Monday, January 21, 2019

Will No-One Rid Me of This Troublesome Light Tank?

The Army will shoot stuff at the new light tank:

The Army plans to fire guns, rockets and cannons at prototypes of the emerging Mobile Protected Firepower vehicle to prepare the fast-tracked platform for major mechanized warfare, service officials explained.

The attacks, expected to include RPGs, crew-served weapons, small arms fire and various kinds of cannons and land-rockets, are intended to fully and accurately replicate combat as part of upcoming soldier “lethality tests” of its new MPF platform, Brig. Gen. Ross Coffman, Director, NGCV Cross-Functional Team, told reporters.

If it isn't protected enough to survive on the battlefield it is neither mobile nor capable of providing firepower. And this limitation on the very justification for the MPF vehicle is mind boggling:

Army assessments found that Infantry Brigade Combat Teams (IBCTs) lack the maneuverable firepower needed to destroy fortified enemy positions, bunkers, light armored vehicles and heavy machine gun positions.

When the new focus on peer competitors and conventional combat is supposed to drive our military development, why does that threat assessment leave out enemy heavy tanks?

And if our infantry might have to face tanks, shouldn't we give our infantry tanks? Which would also do really well attacking fortifications, light armor, and machine guns, in addition to being able to attack enemy tanks..
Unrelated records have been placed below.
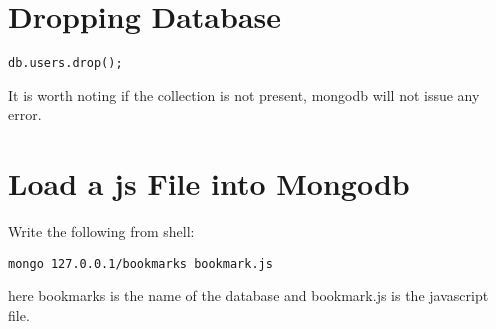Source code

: \documentclass[a4paper, 12pt]{article}
\begin{document}
\section{Dropping Database}
\begin{verbatim}
db.users.drop();
\end{verbatim}
It is worth noting if the collection is not present, mongodb will not issue any error.

\section{Load a js File into Mongodb}
Write the following from shell:
\begin{verbatim}
mongo 127.0.0.1/bookmarks bookmark.js
\end{verbatim}
here bookmarks is the name of the database and bookmark.js is the javascript file.
\end{document}
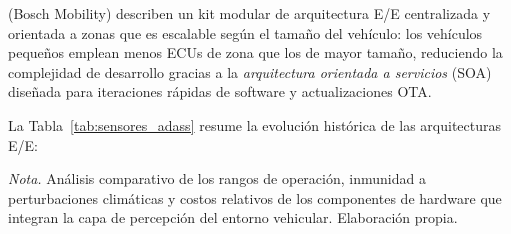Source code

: \citet{Bosch_EE2024} (Bosch Mobility) describen un kit
modular de arquitectura E/E centralizada y orientada a zonas
que es escalable según el tamaño del vehículo: los vehículos
pequeños emplean menos ECUs de zona que los de mayor tamaño,
reduciendo la complejidad de desarrollo gracias a la
\textit{arquitectura orientada a servicios} (SOA) diseñada
para iteraciones rápidas de software y actualizaciones OTA.

La Tabla~\ref{tab:sensores_adass} resume la evolución
histórica de las arquitecturas E/E:

\begin{table}[h]
	\centering
	\captionsetup{labelformat=simple, labelsep=newline, textfont=it, labelfont=bf}
	\caption{Comparativa de sensores empleados en sistemas avanzados de asistencia al conductor y sus características operativas}
	\label{tab:sensores_adass}
	
	\renewcommand{\arraystretch}{1.3}
	
	\vspace{0.2cm}
	
	\begin{flushleft}
		\footnotesize \textit{Nota.} Análisis comparativo de los rangos de operación, inmunidad a perturbaciones climáticas y costos relativos de los componentes de hardware que integran la capa de percepción del entorno vehicular. Elaboración propia.
	\end{flushleft}
\end{table}

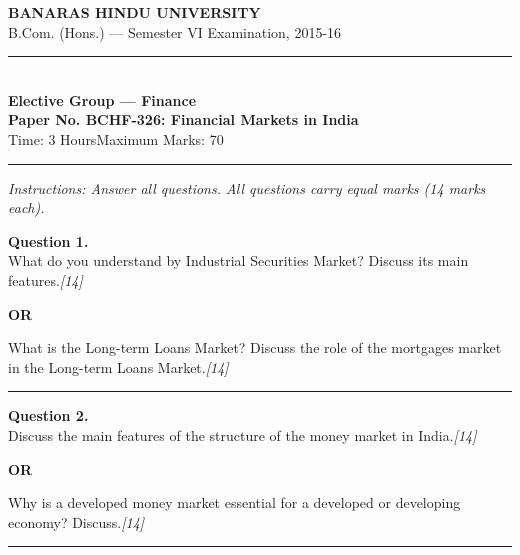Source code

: \documentclass[11pt,a4paper]{article}
\newcommand{\pts}[1]{\hfill   \textit{[#1]}}
\begin{document}
\begin{center}
  {\large\bfseries BANARAS HINDU UNIVERSITY}\\[2pt]
  {\normalsize B.Com. (Hons.) --- Semester VI Examination, 2015-16}\\[6pt]
  \rule{0.8\linewidth}{0.5pt}\\[6pt]
  {\large\bfseries Elective Group --- Finance}\\[4pt]
  {\large\bfseries Paper No. BCHF-326: Financial Markets in India}\\[4pt]
  {\normalsize Time: 3 Hours\hfill Maximum Marks: 70}
\end{center}

\rule{\linewidth}{0.4pt}

\smallskip



\noindent   \textit{Instructions: Answer all questions. All questions carry equal marks (14 marks each).}

\bigskip




\noindent   \textbf{Question 1.} \\
What do you understand by Industrial Securities Market? Discuss its main features.\pts{14}

\centerline{   \textbf{OR}}

What is the Long-term Loans Market? Discuss the role of the mortgages market in the Long-term Loans Market.\pts{14}

\medskip\rule{\linewidth}{0.2pt}




\noindent   \textbf{Question 2.} \\
Discuss the main features of the structure of the money market in India.\pts{14}

\centerline{   \textbf{OR}}

Why is a developed money market essential for a developed or developing economy? Discuss.\pts{14}

\medskip\rule{\linewidth}{0.2pt}

\pagebreak


\begin{center}
\end{center}
\end{document}
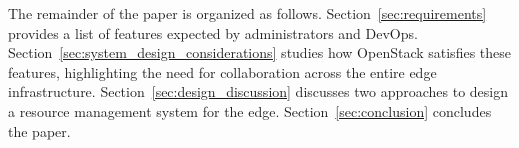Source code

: The remainder of the paper is organized as follows.
Section~\ref{sec:requirements} provides a list of features expected by administrators
and DevOps.
Section~\ref{sec:system_design_considerations} studies how OpenStack satisfies
these features, highlighting the need for collaboration across the
entire edge infrastructure. Section~\ref{sec:design_discussion} discusses two
approaches to design a resource management system for the edge.
Section~\ref{sec:conclusion} concludes the paper.

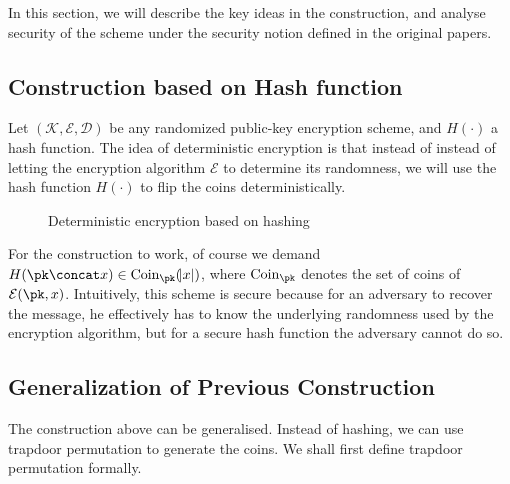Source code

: \documentclass[10pt]{book}
\begin{document}
In this section, we will describe the key ideas in the construction, and analyse security of the scheme under the security notion defined in the original papers.


\subsection{Construction based on Hash function}
Let $(\mathcal{K}, \mathcal{E}, \mathcal{D})$ be any randomized public-key encryption scheme, and $H(\cdot)$ a hash function. The idea of deterministic encryption is that instead of instead of letting the encryption algorithm $\mathcal{E}$ to determine its randomness, we will use the hash function $H(\cdot)$ to flip the coins deterministically.

\begin{figure}
\begin{pchstack}[center]
	
	\pchspace
	
	
	\pchspace
	
\end{pchstack}

\caption{Deterministic encryption based on hashing}
\end{figure}


For the construction to work, of course we demand $H(\pk \concat x) \in \text{Coin}_{\pk}(\abs{x})$, where $\text{Coin}_{\pk}$ denotes the set of coins of $\mathcal{E}(\pk, x)$. Intuitively, this scheme is secure because for an adversary to recover the message, he effectively has to know the underlying randomness used by the encryption algorithm, but for a secure hash function the adversary cannot do so.


\subsection{Generalization of Previous Construction}
The construction above can be generalised. Instead of hashing, we can use trapdoor permutation to generate the coins. We shall first define trapdoor permutation formally.
\end{document}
Oh, and this Congressional Research Service justification cited in the article for the MPF light tank is just ludicrous:

“The IBCT lacks the ability to decisively close with and destroy the enemy under restricted terrains such as mountains, littorals, jungles, subterranean areas, and urban areas,” the CRS report states.

That's got to be an old piece of evidence despite being in a 2018 report given that it has been a very long time since our Stryker brigades were called Interim Brigade Combat Teams.

But just on the face of it, it is ridiculous as a justification. Light tanks can go up mountains better than heavy tanks? Or littoral (coastal) regions (then why does the Marine Corps have Abrams tanks and include them in their MEUs forward deployed afloat?)? And in jungles? In World War II we used our primary medium tanks there. Further, Abrams functioned very well in cities in the Iraq War--and we even have a version to better enable city operations.

I don't even know what to make of a defense of light tanks for underground operations. I mean other than to laugh hysterically.

Oh, and any defense of light tanks as being something needed to support "fast moving" leg infantry is just fantasy-level thinking.

If the tests don't prove that the proposed MPF vehicle is a Future Burned Out Hulk, I don't know what value they have.